Despite the broad potential of physics-based approaches in damage assessment, especially for the evolution of complex systems such as multi-stories buildings and multi-span bridges, they have some limitations. For example, exact modeling of a structure entails sufficient information regarding different components of a monitored system, such as loading states, boundary conditions, material properties, and precise coordinates of members. Moreover, optimization solutions commonly experience numerical instability as well as ill-conditions dilemma [9]. The performance of such optimization techniques substantially degrades proportionally to the number of variables in the problem.
On the other side, data-driven SHM provides bottom–up solutions founded on tracking changes within the output signals appropriate for complex systems where the knowledge about geometries, properties, and initial conditions is limited [5]. Any sudden changes in the output signals are observed and analyzed through signal processing tools and pattern recognition procedures to determine probable damage. Independence for having an initial model and prior knowledge causes data-driven SHM to be a faster technique and an economical and practical solution for online SHM. Signal processing techniques synthesize, modify and analyze the recorded responses, and highlight different features in time, frequency, and frequency domains. Machine Learning algorithms are typically employed to identify and interpret features extracted from signals and recognize generated patterns in conjunction with such methods. Machine learning includes clustering, regression, neural networks, ensemble learning, deep learning, Bayesian methods, instance-based, decision trees, and dimensionality reduction [10].
Data-driven methods are helpful compared to physics-based techniques when [11], first, the structure’s physical characteristics are unavailable or challenging to be modeled. Second, there are an adequate number of sensors installed for capturing the structure’s responses.
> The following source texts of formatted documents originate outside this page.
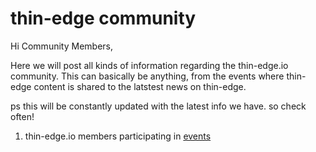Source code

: # thin-edge community
 

Hi Community Members,

Here we will post all kinds of information regarding the thin-edge.io community. This can basically be anything, from the events where thin-edge content is shared to the latstest news on thin-edge.

ps this will be constantly updated with the latest info we have. so check often!

1. thin-edge.io members participating in [events](/src/calendar.md)
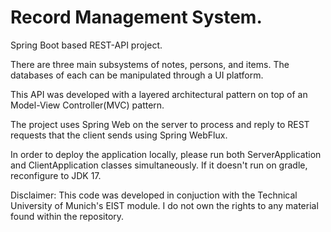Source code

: # Record Management System.
Spring Boot based REST-API project.

There are three main subsystems of notes, persons, and items. 
The databases of each can be manipulated through a UI platform.

This API was developed with a layered architectural pattern on top of an 
Model-View Controller(MVC) pattern.

The project uses Spring Web on the server to process and 
reply to REST requests that the client sends using Spring WebFlux.

In order to deploy the application locally, please run both ServerApplication 
and ClientApplication classes simultaneously. 
If it doesn't run on gradle, reconfigure to JDK 17.

Disclaimer:
This code was developed in conjuction with 
the Technical University of Munich's EIST module. I do not own the rights 
to any material found within the repository.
Third, the computational operations are costly in the SHM project; in addition, multi-physics models consist of more physical processes in a system (e.g., thermal interactions, water precipitation, and magnetostatic and chemical reactions) may not seem efficient for utilizing a large amount of sensor data. The accuracy of physics-based depends on the response measurements; the best performance is achieved in an environment with the slightest amount of noise. In real-world structures and especially for in-servicing conditions, however, the amount of noise is considerable. As such, data-driven damage identifications deploying actual responses have revealed preferable adaptability and thereby turned into an inspiring solution in the realm of SHM [10].
1.1 Need for research
Although nonlinear damage has been studied before and practical solutions are proposed in this realm, most focus on damage identification as the first level based on Rytter’s classification levels in SHM [12]. Hence, limited research has been conducted to reach higher levels (e.g., damage localization and classification). This study attempts to address nonlinear damage detection in building structures through a robust data-driven approach. Adverse conditions such as environmental and operational effects in recording responses and analyzing signals are the other crucial points that should be considered. These issues become more though in the case of buildings where the story correlations can affect the structural responses. Therefore, proposing a robust model with appropriate precision in identifying different kinds of linear and nonlinear anomalies considering these issues leads to a practical approach in assessing real-world structures under adverse conditions.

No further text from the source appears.